Kurdistan dell’Iraq : polemiche sulla autodeterminazione


di Shorsh Surme
Negli ultimi giorni in Iraq e nei paesi limitrofi è scoppiata la polemica sull’espressione “autodeterminazione del Kurdistan dell’Iraq”, pronunciata sabato scorso ad Erbil del Presidente della Regione del Kurdistan Massuod Barzani nel corso del 13° congresso del partito Democratico del Kurdistan. La polemica è del tutto strumentale, perché Barzani nel suo discorso, che era molto articolato, ha sottolineato che “l’autodeterminazione del popolo curdo viene considerato come un diritto”. Niente di piu’.
Ormai è noto che dopo la caduta del regime di Saddam la regione del Kurdistan iracheno è riconosciuta nella nuova Costituzione irachena (articolo 117) come regione federale, costituita dalle tre province di Dohuk, Arbil e Sulaymaniyah.

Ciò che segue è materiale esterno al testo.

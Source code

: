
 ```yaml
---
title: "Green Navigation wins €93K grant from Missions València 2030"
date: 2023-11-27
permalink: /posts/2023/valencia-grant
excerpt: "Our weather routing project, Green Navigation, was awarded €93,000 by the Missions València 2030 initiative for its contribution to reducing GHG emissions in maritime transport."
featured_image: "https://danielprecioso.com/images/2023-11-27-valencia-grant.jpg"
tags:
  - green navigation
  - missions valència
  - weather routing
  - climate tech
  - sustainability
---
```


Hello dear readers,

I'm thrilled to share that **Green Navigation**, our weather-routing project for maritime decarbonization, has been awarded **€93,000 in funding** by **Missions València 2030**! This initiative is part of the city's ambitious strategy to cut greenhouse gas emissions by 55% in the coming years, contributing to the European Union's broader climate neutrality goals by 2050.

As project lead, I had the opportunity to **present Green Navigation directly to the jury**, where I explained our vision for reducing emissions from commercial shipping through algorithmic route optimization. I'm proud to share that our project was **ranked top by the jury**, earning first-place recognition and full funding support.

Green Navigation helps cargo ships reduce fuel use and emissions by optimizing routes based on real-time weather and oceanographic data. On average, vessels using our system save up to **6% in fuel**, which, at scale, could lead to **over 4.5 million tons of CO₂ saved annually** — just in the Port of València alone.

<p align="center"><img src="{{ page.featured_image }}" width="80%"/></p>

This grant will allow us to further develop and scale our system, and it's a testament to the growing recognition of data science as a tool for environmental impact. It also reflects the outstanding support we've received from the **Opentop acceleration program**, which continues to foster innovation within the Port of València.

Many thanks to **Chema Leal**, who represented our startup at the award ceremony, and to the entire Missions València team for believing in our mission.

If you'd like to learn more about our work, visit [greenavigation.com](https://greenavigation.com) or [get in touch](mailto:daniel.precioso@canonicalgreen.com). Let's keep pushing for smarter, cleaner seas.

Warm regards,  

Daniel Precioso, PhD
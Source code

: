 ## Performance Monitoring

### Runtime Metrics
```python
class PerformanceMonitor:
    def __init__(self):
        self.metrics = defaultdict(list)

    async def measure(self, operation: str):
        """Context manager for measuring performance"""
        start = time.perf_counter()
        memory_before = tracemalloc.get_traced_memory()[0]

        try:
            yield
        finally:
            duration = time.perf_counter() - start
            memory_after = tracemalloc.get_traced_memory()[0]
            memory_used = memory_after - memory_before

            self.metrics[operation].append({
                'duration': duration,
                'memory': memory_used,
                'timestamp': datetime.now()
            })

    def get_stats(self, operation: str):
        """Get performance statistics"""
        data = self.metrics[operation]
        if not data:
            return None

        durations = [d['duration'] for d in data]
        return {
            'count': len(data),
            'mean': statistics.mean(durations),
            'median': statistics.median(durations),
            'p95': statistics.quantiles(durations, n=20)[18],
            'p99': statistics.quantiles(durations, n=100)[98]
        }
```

l governo regionale curdo è attualmente guidato da Berhem Salih. La regione esercita una supremazia territoriale e l’autonomia finanziaria. C’è anche la Guardia Nazionale composta da forze di peshmerga – combattenti curdi che costituiscono le forze armate locali – unificati in un unico esercito di 80.000 uomini. Infine, la regione del Kurdistan iracheno ha anche le proprie risorse, come petrolio e il gas naturale il cui ricavato viene incassato dallo stato centrale.
E’ vero che il Governo Regione curdo (KRG) ha i suoi ministri, che non dipendono da Baghdad, e le sue frontiere interne sono controllate dei suoi poliziotti. Ma la cosa più importante, forse, è che i Curdi hanno una loro politica estera e il loro governo è riconosciuto a livello internazionale. Infatti, nei ultimi mesi sono stati aperti consolati sia in vari paesi sia dell’Unione Europea che nei paesi del medioriente.
Detto questo, non dimentichiamo che il Kurdistan iracheno è ancora finanziariamente dipende dallo stato centrale dell’Iraq come entità federale per sopravvivere. Per questo motivo per ora è impossibile dichiarare l’indipendenza senza un’adeguata capacità di produrre autonomamente il proprio reddito.